This past week provided a couple different opportunities for me as a teacher that don’t fit into a normal work week. In celebration of Earth Day, our school joins together for an all-school Day of Service in the neighborhood surrounding Seattle Prep. The following day, on Friday, I joined our principal and a few other fellow teachers at a day long conference on Cultural Competence. While both days provided different experiences, they both allowed for great professional growth.
As students get older at Seattle Prep, they tend to bemoan the prospect of working outside on Earth Day. After experiencing the laborious nature of pulling ivy and blackberry from the neighborhood (mostly at Interlaken Park), they strive to do anything else! With this in mind – and last year being a rainy day – it inevitably makes for a less than exciting day in many cases. As teachers we feel like we are herding students back and then trying anything to get them to work for just a couple hours. While I went into the day with tempered expectations, I soon learned that just when you don’t expect the best – students surprise you.

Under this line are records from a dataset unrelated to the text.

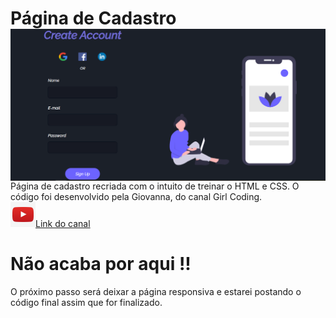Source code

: # Página de Cadastro <img src="./img/finalizado.png" align="right" width="600"/>

Página de cadastro recriada com o intuito de treinar o HTML e CSS. O código foi desenvolvido pela Giovanna, do canal Girl Coding.
<br>
<a href="https://www.youtube.com/c/GirlCoding"><img src="/img/d051f3e31f37282d2770f56702704ea5.jpg" width="40">Link do canal</a>
<br>

# Não acaba por aqui !!

O próximo passo será deixar a página responsiva e estarei postando o código final assim que for finalizado.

The group of juniors I supervised and worked with on Earth Day provided great energy and worked extremely hard.
We cleared a nice section of ivy and blackberry to return the land to its natural state alongside workers from EarthCorps, a local non-profit that works in restoring natural habitats. The second part of our day involved moving piles of mulch to cover the area. When we completed the work, all of us could stare and be amazed at the work we accomplished. The students worked well together and really enjoyed their day. Yet the best part was that we were one group (about 12 students and myself) among 50 or so groups total doing this same work! We literally and physically changed the landscape of our area for the better! I felt overwhelmed and proud to be working at a school involved in this activity and to be with students who truly respected the world around them enough to not complain and get the work done.

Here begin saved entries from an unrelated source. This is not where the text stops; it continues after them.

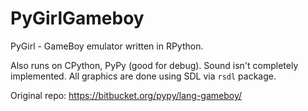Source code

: # PyGirlGameboy
PyGirl - GameBoy emulator written in RPython.

Also runs on CPython, PyPy (good for debug).
Sound isn't completely implemented.
All graphics are done using SDL via `rsdl` package.

Original repo: https://bitbucket.org/pypy/lang-gameboy/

The following day I traveled to the Cultural Competency training where I gained some great professional development to use in my classroom. The training centered around being able to understand the different perspectives and cultures of the students in our classroom. While I didn’t gain anything new or groundbreaking in terms of the material, the training did provide some great activities to use in helping students understand each others’ various perspectives and cultures. I also thought of my Diversity in Education course and James Banks’ views of Multicultural Education. This training and the work I did in that class made me reflect on my own teaching. Banks describes three different approaches to multicultural education in order of significance and importance: contributions approach, additive approach, and transformative approach. Do I simply speak about various cultural groups contributions or do I include all perspectives throughout units I teach? This is a perfect time to reflect on this dilemma as I begin a new unit for freshmen year. The unit involves the reading of Bless Me, Ultima and the Age of Exploration. I want to work toward a unit that doesn’t celebrate Christopher Columbus and other explorers, but examines the perspectives of all involved including the indigenous people who lived in the New World before Columbus arrived. If I can get students to understand all points of view in this era, I am working toward a transformative experience.